Variety Area Packaging – The ABB pick and place “pattern robots” used in the first section of the plant were approximately nine years old. The FlexPicker® model at that time was touted for its flexibility in a compact footprint. It was also designed for food handling capability.
John noted that no robots are perfect and that although effective, the newer generation robots have improved performance as well as increased flexibility.
Line 2 Packaging – John commented that this line is affectionately known as their “celebrity” line because of the impressive sequence of twenty-two high-speed “spider” robots picking and placing packages while synchronizing with the queued carton packaging. Finished packs enter the line and are imaged by a sophisticated camera system. Empty cartons are introduced in a counter-flow direction.
The system is a “hungry man” system, where the package is imaged/inspected by the first camera. If it is not picked, the second camera will image it. This proceeds all the way down the line until the package is picked. The sequential robots incorporate redundancy into the system for picking efficiency.
Line 5 Packaging – The newest generation of robotic automation is utilized on Line 5 – the Syntegon TTM. There are several advantages to this technology. Not only does it pick and place the packages, but it also forms and closes the carton, combining both a previous and secondary operation.

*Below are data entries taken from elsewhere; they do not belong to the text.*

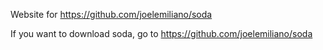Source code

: Website for https://github.com/joelemiliano/soda

If you want to download soda, go to https://github.com/joelemiliano/soda
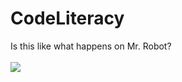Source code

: # CodeLiteracy
Is this like what happens on Mr. Robot?<br></br>
<img src = "https://fat.gfycat.com/QuarrelsomeMintyElkhound.gif">
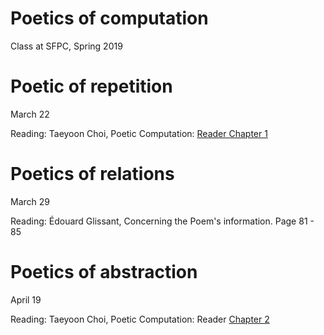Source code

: # Poetics of computation
Class at SFPC, Spring 2019

# Poetic of repetition 

March 22

Reading: Taeyoon Choi, Poetic Computation: [Reader Chapter 1](http://poeticcomputation.info/chapters/ch.1/)

# Poetics of relations 

March 29

Reading: Édouard Glissant,  Concerning the Poem's information. Page 81 - 85 

# Poetics of abstraction 

April 19

Reading: Taeyoon Choi, Poetic Computation: Reader [Chapter 2](http://poeticcomputation.info/chapters/ch.2/)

Because it greatly reduces the amount of queuing, it also consumes significantly less floor space than the previous generation robots. A downside to this is susceptibility to minor downstream stoppages. Because there is less queueing, the entire system stops from a minor stoppage. The Charlotte team has implemented an in-house accumulator that will allow up to two minutes of queuing in the event of a upstream stoppage.
Warehouse Palletizing – John pointed out that the priority of the automation on this line is not speed, but flexibility – the ability to handle the palletization of a multitude of SKUs simultaneously.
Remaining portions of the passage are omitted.